§ Exercise details:
Everything from the first line of the entries below through the line holding "- Demonstrate command-line" must be printed exactly as written.
- Opening Delimiter -
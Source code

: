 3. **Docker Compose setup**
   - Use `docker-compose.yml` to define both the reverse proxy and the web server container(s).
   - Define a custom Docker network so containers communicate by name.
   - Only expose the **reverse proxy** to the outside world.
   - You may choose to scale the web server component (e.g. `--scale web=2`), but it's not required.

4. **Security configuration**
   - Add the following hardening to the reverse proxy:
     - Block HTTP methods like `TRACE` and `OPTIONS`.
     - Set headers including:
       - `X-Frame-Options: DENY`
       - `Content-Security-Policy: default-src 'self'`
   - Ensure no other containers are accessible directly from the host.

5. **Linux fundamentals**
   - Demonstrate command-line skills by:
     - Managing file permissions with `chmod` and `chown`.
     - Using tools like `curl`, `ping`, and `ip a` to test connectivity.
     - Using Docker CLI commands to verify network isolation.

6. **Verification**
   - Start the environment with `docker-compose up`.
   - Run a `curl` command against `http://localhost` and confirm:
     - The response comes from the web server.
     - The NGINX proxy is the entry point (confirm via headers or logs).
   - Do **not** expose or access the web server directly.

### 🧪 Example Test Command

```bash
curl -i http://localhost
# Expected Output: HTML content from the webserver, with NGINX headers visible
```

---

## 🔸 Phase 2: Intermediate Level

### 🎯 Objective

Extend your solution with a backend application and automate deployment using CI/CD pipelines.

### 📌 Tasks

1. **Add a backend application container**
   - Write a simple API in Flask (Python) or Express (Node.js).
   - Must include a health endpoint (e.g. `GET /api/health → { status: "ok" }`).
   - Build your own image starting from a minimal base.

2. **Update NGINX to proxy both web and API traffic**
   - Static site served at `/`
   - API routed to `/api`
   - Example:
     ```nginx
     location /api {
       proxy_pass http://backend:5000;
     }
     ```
- Closing Delimiter -
§ Your solution:
Source code

: 3. **Docker Compose setup**
   - Use `docker-compose.yml` to define both the reverse proxy and the web server container(s).
   - Define a custom Docker network so containers communicate by name.
   - Only expose the **reverse proxy** to the outside world.
   - You may choose to scale the web server component (e.g. `--scale web=2`), but it's not required.

4. **Security configuration**
   - Add the following hardening to the reverse proxy:
     - Block HTTP methods like `TRACE` and `OPTIONS`.
     - Set headers including:
       - `X-Frame-Options: DENY`
       - `Content-Security-Policy: default-src 'self'`
   - Ensure no other containers are accessible directly from the host.

5. **Linux fundamentals**
   - Demonstrate command-line skills by:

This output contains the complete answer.